Lines before the one containing "# v1.15.2 (2023-10-12)" are left out; output the rest of the data exactly, through the final line.

[[ Data shown open ]]

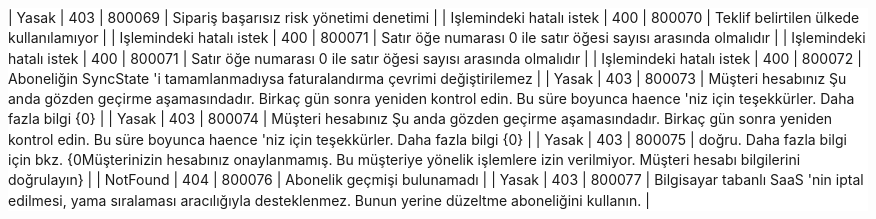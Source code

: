 | Yasak           | 403             | 800069     | Sipariş başarısız risk yönetimi denetimi                                                                                                                                                                                                                                                                                                                                                                                                                                                               |
| Işlemindeki hatalı istek          | 400             | 800070     | Teklif belirtilen ülkede kullanılamıyor                                                                                                                                                                                                                                                                                                                                                                                                                                                  |
| Işlemindeki hatalı istek          | 400             | 800071     | Satır öğe numarası 0 ile satır öğesi sayısı arasında olmalıdır                                                                                                                                                                                                                                                                                                                                                                                                                                  |
| Işlemindeki hatalı istek          | 400             | 800071     | Satır öğe numarası 0 ile satır öğesi sayısı arasında olmalıdır                                                                                                                                                                                                                                                                                                                                                                                                                                  |
| Işlemindeki hatalı istek          | 400             | 800072     | Aboneliğin SyncState 'i tamamlanmadıysa faturalandırma çevrimi değiştirilemez                                                                                                                                                                                                                                                                                                                                                                                                                         |
| Yasak           | 403             | 800073     | Müşteri hesabınız Şu anda gözden geçirme aşamasındadır. Birkaç gün sonra yeniden kontrol edin. Bu süre boyunca haence 'niz için teşekkürler. Daha fazla bilgi {0}                                                                                                                                                                                                                                                                                                                                                        |
| Yasak           | 403             | 800074     | Müşteri hesabınız Şu anda gözden geçirme aşamasındadır. Birkaç gün sonra yeniden kontrol edin. Bu süre boyunca haence 'niz için teşekkürler. Daha fazla bilgi {0}                                                                                                                                                                                                                                                                                                                                                        |
| Yasak           | 403             | 800075     | doğru. Daha fazla bilgi için bkz. {0Müşterinizin hesabınız onaylanmamış. Bu müşteriye yönelik işlemlere izin verilmiyor. Müşteri hesabı bilgilerini doğrulayın}                                                                                                                                                                                                                                                                                                              |
| NotFound            | 404             | 800076     | Abonelik geçmişi bulunamadı                                                                                                                                                                                                                                                                                                                                                                                                                                                                   |
| Yasak           | 403             | 800077     | Bilgisayar tabanlı SaaS 'nin iptal edilmesi, yama sıralaması aracılığıyla desteklenmez. Bunun yerine düzeltme aboneliğini kullanın.                                                                                                                                                                                                                                                                                                                                                                                                  |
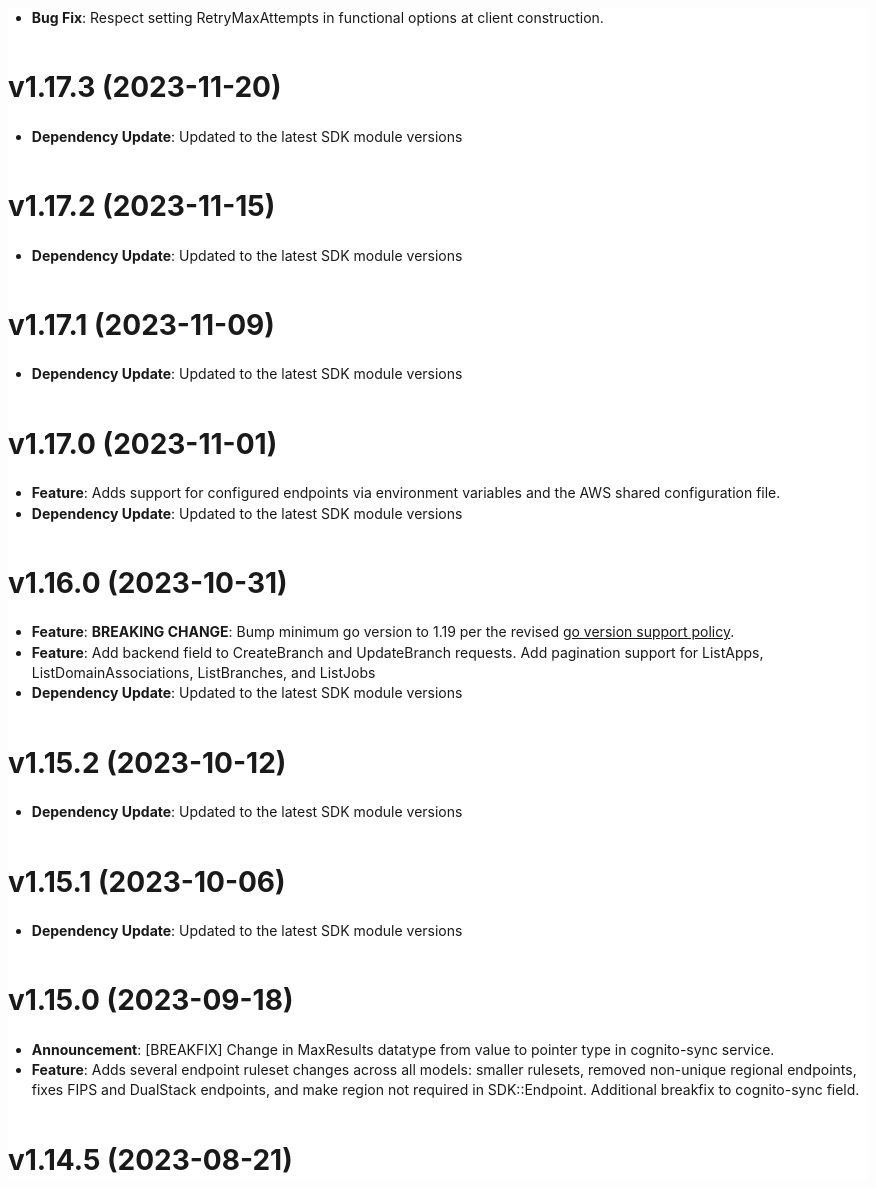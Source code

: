 * **Bug Fix**: Respect setting RetryMaxAttempts in functional options at client construction.

# v1.17.3 (2023-11-20)

* **Dependency Update**: Updated to the latest SDK module versions

# v1.17.2 (2023-11-15)

* **Dependency Update**: Updated to the latest SDK module versions

# v1.17.1 (2023-11-09)

* **Dependency Update**: Updated to the latest SDK module versions

# v1.17.0 (2023-11-01)

* **Feature**: Adds support for configured endpoints via environment variables and the AWS shared configuration file.
* **Dependency Update**: Updated to the latest SDK module versions

# v1.16.0 (2023-10-31)

* **Feature**: **BREAKING CHANGE**: Bump minimum go version to 1.19 per the revised [go version support policy](https://aws.amazon.com/blogs/developer/aws-sdk-for-go-aligns-with-go-release-policy-on-supported-runtimes/).
* **Feature**: Add backend field to CreateBranch and UpdateBranch requests. Add pagination support for ListApps, ListDomainAssociations, ListBranches, and ListJobs
* **Dependency Update**: Updated to the latest SDK module versions

# v1.15.2 (2023-10-12)

* **Dependency Update**: Updated to the latest SDK module versions

# v1.15.1 (2023-10-06)

* **Dependency Update**: Updated to the latest SDK module versions

# v1.15.0 (2023-09-18)

* **Announcement**: [BREAKFIX] Change in MaxResults datatype from value to pointer type in cognito-sync service.
* **Feature**: Adds several endpoint ruleset changes across all models: smaller rulesets, removed non-unique regional endpoints, fixes FIPS and DualStack endpoints, and make region not required in SDK::Endpoint. Additional breakfix to cognito-sync field.

# v1.14.5 (2023-08-21)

[[ Data shown closed ]]

### Task response
# v1.15.2 (2023-10-12)

* **Dependency Update**: Updated to the latest SDK module versions

# v1.15.1 (2023-10-06)

* **Dependency Update**: Updated to the latest SDK module versions

# v1.15.0 (2023-09-18)

* **Announcement**: [BREAKFIX] Change in MaxResults datatype from value to pointer type in cognito-sync service.
* **Feature**: Adds several endpoint ruleset changes across all models: smaller rulesets, removed non-unique regional endpoints, fixes FIPS and DualStack endpoints, and make region not required in SDK::Endpoint. Additional breakfix to cognito-sync field.

# v1.14.5 (2023-08-21)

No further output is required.